I wear red, white, and blue shoes; white stars scratched out in black sharpie marker. I blacked out the stars because they evoked feelings of ‘rebel flag’ to the wayward black person; I did not enjoy the fact that I caused them discomfort, or strife.

A black skullcap covers short and balding hair: Darth Vader’s helmet outlined in grey. The floorgirl, when serving my drink, comments on the hat: she shows me a tattoo that looks very bright – even in the low light – with shades of green bursting behind a gray, monolithic phallus: technological inscriptions running through it. I reach out to rub it: her skin is silky smooth to my touch. I look up at her standing above me.
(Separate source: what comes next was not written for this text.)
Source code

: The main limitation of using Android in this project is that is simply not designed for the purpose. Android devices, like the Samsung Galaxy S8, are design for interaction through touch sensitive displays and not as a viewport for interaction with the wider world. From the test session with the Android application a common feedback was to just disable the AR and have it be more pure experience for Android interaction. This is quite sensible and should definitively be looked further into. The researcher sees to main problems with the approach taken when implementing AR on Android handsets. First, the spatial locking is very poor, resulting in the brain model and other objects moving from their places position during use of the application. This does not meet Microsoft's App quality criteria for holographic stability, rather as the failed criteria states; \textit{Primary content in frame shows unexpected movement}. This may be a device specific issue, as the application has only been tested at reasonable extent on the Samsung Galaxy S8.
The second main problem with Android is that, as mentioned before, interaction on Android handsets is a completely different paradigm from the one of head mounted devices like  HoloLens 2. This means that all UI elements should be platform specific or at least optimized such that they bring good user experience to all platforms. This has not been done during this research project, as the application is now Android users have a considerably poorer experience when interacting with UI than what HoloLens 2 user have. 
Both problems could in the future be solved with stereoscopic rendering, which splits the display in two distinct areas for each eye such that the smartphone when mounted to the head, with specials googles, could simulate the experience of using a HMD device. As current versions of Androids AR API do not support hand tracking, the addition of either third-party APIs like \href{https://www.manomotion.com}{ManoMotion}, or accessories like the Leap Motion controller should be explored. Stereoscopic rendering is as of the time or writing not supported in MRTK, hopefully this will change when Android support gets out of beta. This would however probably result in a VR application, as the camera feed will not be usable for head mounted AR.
“What is it?” I feel my eyebrows move toward my nose.

“It’s a lightsaber,” she says, and I am sure I’ve fallen in love: tight black corset supporting smaller breasts to look stacked and exploding. Black panties tight around a solid hot ass, as she walks away. I sip my beer and smile knowing she gave it to me.

I watch the dancer on the stage. She is maybe good, I don’t remember. Because a girl to my left is speaking to two older black men. She is Pacific Islander; her skin glows a light milky tan in the blacklight. Her ass curls up and around her backside leaving a sultry shadow on the tender skin of her thighs. A miniscule black dress is fanned at the sides, like window blinds revealing her skin beneath.

As I watch her: she calms the conversation with the two black men, makes them laugh. Leaving them, she turns to look at me and smiles; I smile back. Her cleavage is tight to her chest. A strapless black dress lets her sandy blonde hair cascade onto her shoulders. She smiles a huge smile; more primal than any sober encounter a man could have. She walks over to me on stilts called heels. Her balance is beautiful to see.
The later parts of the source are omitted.